I recall the first time I saw an MD 421 and the impact of the mic’s eternal cool was immediate and deep. I instantly wanted to use this mic on everything, though sadly there was just one in that first studio.
This is timeless engineering, as the mic looks as cool and futuristic as ever. Over the years, the MD 421 and its update, the MD 421 II, which is currently available on the market, have a reputation as the mic to use on toms. A couple of mics recently reviewed have characteristics in common with the MD 421 II, namely un-hyped high frequencies combined with detailed low-end reproduction. Like the Telefunken M81 and the Shure Beta 27, this is not a vocal mic for everyone, but it is the perfect vocal mic for others, as well as useful in so many situations you should probably buy two.
What You Need To Know Department: It’s useful in so many situations, you should probably buy three.

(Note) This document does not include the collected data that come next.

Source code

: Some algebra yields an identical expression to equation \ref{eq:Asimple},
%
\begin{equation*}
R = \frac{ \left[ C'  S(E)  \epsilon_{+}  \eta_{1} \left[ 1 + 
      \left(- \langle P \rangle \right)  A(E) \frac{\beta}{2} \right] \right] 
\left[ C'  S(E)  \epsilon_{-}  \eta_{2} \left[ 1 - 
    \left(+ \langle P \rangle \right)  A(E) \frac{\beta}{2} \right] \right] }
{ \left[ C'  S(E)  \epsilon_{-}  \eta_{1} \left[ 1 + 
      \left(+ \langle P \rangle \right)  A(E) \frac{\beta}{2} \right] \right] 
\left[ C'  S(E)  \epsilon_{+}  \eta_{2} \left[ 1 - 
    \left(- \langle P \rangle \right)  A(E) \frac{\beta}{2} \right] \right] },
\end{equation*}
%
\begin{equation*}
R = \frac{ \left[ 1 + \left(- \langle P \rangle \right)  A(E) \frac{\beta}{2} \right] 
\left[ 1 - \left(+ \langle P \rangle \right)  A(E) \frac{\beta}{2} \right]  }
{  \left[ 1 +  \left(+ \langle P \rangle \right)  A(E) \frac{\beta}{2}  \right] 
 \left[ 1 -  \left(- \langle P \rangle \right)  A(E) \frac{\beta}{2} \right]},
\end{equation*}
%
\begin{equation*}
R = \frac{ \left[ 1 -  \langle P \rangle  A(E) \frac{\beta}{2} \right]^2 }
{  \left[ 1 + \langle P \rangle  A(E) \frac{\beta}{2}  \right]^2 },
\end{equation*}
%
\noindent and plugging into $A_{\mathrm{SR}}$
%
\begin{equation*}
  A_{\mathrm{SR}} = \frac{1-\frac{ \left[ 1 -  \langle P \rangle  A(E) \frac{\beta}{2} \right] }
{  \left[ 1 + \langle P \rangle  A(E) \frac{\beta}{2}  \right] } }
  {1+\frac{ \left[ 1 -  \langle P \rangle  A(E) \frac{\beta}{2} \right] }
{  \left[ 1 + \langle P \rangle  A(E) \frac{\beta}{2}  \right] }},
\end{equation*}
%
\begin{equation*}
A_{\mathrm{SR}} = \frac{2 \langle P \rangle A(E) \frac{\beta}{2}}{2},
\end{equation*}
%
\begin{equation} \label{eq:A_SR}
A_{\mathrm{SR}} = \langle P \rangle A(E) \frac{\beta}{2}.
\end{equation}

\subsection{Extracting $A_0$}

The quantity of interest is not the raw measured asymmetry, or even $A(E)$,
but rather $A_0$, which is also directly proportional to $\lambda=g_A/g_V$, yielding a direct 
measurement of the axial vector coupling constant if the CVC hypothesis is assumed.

Setting this mic up is a bit different. It still connects via a XLR mic cable. However, it doesn’t share mic clips. The mic stand adapter slides into a groove on the bottom of the mic, giving it the look of a starship nacelle when set up. The adapter locks in place and more than one singer has tried and failed to remove mic from stand in mid-song. By the same token, many an engineer has just bumped the clip the wrong way and sent the mic crashing to the floor.
One other quirk of its design is the mesh head. You sing into this mic as you would a handheld dynamic mic, into the end. More than once though, I’ve come into studios to see the MD 421 pointing up to the ceiling and singers were aiming as though it was a side-address condenser mic. Engineers were scrambling too, trying to find why the mic was so weak and thin. It is an end-address mic, however. Beware of the engineer who sets it up otherwise.
In use, as mentioned this is a great mic on toms. The MD 421 II can also be used as a bass drum mic in a pinch, and the mellow top end is suitable for guitar amps, horns and even bass amps. Voices needing top end sparkle and clarity might be somewhat underserved, however the five-position bass roll-off permits tuning that could provide the balance you need.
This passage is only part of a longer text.